1. Know Your Terminology
People often use the words “sweepstakes” and “contest” interchangeably, but the words refer to two different things. In general, a sweepstakes refers to a promotion in which prizes are awarded based on chance, whereas a contest awards prizes based on skill. However, don’t assume that a promotion is skill-based just because it doesn’t include a random drawing. Different regions and states have different definitions of what constitutes a skill, so it’s not always easy to determine which side yours falls on.
Why does it matter? Sweepstakes and contests are subject to different sets of laws. The first step toward ensuring that you comply with the laws is determining exactly which ones apply.
2. Know the Laws
Most importantly, you can’t require people to make a purchase or payment in order to enter a sweepstakes. In most cases, you can create a method of entry that involves paying money, as long as you also provide a free method of entry option. Ensure that both methods are treated equally, and that you clearly disclose the free option. Be careful — if you get this wrong, you could be in violation of criminal law.
You have more flexibility to require a purchase in a skills contest, but it’s not easy. Remember that states define skill differently, so a promotion that qualifies as skill-based in one state may not qualify as skill-based in another. Moreover, some states prohibit purchase requirements altogether, even if winners were selected based on skill. If you intend to have a purchase requirement, you will have to exclude these states.
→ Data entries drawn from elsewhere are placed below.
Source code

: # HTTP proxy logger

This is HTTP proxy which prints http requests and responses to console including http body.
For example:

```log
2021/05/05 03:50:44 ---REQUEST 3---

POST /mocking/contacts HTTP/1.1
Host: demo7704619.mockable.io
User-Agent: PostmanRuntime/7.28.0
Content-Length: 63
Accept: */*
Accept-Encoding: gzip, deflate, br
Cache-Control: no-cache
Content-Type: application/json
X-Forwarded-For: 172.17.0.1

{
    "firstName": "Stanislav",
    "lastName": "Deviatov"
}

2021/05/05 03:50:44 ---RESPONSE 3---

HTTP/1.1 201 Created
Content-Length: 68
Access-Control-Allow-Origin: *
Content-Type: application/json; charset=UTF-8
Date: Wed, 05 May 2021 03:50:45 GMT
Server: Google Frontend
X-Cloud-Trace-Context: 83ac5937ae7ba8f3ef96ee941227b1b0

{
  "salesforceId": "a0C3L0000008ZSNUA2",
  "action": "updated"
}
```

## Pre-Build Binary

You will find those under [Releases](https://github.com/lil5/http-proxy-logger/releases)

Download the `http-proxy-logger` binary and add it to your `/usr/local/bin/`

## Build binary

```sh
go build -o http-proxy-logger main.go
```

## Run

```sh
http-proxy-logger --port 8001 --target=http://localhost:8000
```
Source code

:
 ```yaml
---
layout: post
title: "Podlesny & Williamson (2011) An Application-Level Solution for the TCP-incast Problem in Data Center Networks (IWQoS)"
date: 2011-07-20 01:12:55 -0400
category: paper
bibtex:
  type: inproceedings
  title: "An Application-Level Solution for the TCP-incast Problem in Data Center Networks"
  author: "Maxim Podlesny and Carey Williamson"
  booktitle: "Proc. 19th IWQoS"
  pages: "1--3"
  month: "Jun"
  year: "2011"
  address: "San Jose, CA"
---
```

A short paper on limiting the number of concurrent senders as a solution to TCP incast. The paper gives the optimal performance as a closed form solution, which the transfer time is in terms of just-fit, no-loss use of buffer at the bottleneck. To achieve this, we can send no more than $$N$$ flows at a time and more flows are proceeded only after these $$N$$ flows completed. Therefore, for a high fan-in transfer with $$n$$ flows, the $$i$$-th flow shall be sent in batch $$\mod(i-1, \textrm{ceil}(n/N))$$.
Most states require companies to make certain disclosures about their promotions. It’s tempting to simply copy what another company has done recently, but it’s dangerous to assume that another brand got it right, or that its disclosures apply to your plans. In addition to the disclosure requirements, keep in mind that some states may require companies to register, and even to post a bond, before they can launch certain promotions.
There’s a lot to consider before you even begin to research other laws that involve promotions, privacy, intellectual property, tax, etc. If you’re not an expert in this area, work with someone who is.
3. Know the Platform Rules
Some social media companies restrict the types of promotions you perform on their platforms. For example, the Facebook Promotions Guidelines state that a user can’t award someone a contest entry simply for liking a page. Instead, users and brands must run promotions via apps on a Canvas Page or Page Tab. Facebook also requires companies to make various disclosures, and prohibits brands from notifying winners through Facebook. Check the guidelines for the complete requirements.
Google+ has taken a different approach to promotions. The Google+ Pages Contest and Promotion Policies state, “You may not run contests, sweepstakes, offers, coupons or other such promotions…directly on your Google+ Page.” In other words, you can run a promotion on another site and include a link to it on your Google+ Page, but that’s about it.
Twitter has guidelines too, but most are designed to prevent spamming. For example, Twitter asks that companies discourage people from creating multiple accounts, and from posting the same tweet repeatedly. For example, a brand that awarded a user who tweeted the same message the most times would likely be in violation.
Violating platform guidelines can get you kicked off the platform, so make sure you know these rules.
4. Know the Risks
Most of the social media promotions recently gone wrong have not failed due to broken laws or platform rules. Rather, companies failed to account for risks inherent to the social media space. Social media is interactive, but remember that the more control you turn over to consumers, the less you’ll have.
Public voting produces some of the biggest problems. If you allow the public to determine a winner, you’ll almost certainly have to watch for cheating. In some cases, cheating can be so extensive that it will derail your promotion. Indeed, some companies have spent countless hours trying to plug holes, respond to complaints and regain control of their promotions. It’s fine to allow consumers some input, but don’t give them complete control.
Cheating isn’t the worst that can happen — lawsuits pose a big threat. For example, Quiznos ran a contest that asked people to create videos showing why their subs were better than Subway’s. Then Subway sued Quiznos over some of the entries. Be careful what you ask customers to submit; if you encourage them to provide problematic content, you may not be able to distance yourself from that content later on.
Before you launch a promotion, spend some time thinking about possible setbacks, and take steps to plug potential holes before consumers exploit them. A little work up front can save you a lot of time, aggravation and legal fees later.